### [REQUIRED WORK]
Copy whichever lines of the data hold the word "First".
-- SOURCE DATA follows --
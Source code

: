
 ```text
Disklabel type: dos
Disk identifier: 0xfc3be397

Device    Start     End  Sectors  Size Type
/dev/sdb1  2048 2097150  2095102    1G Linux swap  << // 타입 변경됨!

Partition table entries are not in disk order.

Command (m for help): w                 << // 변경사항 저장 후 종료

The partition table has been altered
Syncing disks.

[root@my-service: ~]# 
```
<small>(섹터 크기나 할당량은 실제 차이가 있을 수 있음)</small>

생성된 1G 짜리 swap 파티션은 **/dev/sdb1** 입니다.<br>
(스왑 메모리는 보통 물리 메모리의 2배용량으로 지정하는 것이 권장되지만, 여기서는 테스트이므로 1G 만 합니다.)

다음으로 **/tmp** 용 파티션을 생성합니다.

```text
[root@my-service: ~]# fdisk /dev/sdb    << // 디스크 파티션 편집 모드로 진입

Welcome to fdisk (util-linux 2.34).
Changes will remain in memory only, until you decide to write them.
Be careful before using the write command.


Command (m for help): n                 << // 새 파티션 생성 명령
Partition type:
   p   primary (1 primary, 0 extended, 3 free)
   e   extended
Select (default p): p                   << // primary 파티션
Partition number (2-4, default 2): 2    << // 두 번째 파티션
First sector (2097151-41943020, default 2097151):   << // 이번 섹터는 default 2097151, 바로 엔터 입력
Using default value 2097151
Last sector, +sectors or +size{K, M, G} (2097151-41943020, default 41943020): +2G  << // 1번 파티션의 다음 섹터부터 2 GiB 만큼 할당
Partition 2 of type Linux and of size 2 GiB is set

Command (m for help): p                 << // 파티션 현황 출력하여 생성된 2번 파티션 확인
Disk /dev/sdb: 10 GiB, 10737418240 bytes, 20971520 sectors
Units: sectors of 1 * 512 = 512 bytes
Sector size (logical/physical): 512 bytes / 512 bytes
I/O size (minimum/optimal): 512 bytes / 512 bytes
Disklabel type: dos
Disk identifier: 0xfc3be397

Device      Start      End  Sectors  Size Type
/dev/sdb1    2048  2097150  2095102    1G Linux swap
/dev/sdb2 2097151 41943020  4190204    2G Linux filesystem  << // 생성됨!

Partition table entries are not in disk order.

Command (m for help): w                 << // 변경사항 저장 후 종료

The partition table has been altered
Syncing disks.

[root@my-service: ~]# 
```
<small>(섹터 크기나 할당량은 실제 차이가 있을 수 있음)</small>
-- SOURCE DATA concluded --
-- SOURCE DATA follows --
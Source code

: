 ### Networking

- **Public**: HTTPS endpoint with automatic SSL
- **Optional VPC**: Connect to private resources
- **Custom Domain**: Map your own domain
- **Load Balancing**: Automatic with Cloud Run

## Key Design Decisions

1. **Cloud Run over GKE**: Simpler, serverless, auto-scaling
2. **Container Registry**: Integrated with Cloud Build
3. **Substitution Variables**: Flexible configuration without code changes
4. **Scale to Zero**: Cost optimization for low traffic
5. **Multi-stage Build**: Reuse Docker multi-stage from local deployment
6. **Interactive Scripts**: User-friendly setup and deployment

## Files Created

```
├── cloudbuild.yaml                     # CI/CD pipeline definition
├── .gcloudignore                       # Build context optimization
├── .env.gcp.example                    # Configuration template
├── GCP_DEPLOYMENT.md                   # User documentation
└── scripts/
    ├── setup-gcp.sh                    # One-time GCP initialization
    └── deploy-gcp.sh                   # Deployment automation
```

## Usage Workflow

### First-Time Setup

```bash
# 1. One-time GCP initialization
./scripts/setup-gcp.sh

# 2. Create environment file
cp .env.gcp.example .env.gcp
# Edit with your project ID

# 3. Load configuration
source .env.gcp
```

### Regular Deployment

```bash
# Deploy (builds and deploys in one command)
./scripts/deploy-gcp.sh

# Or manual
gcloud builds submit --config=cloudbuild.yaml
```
-- SOURCE DATA concluded --
### [TASK ANSWER]
First sector (2097151-41943020, default 2097151):   << // 이번 섹터는 default 2097151, 바로 엔터 입력
### First-Time Setup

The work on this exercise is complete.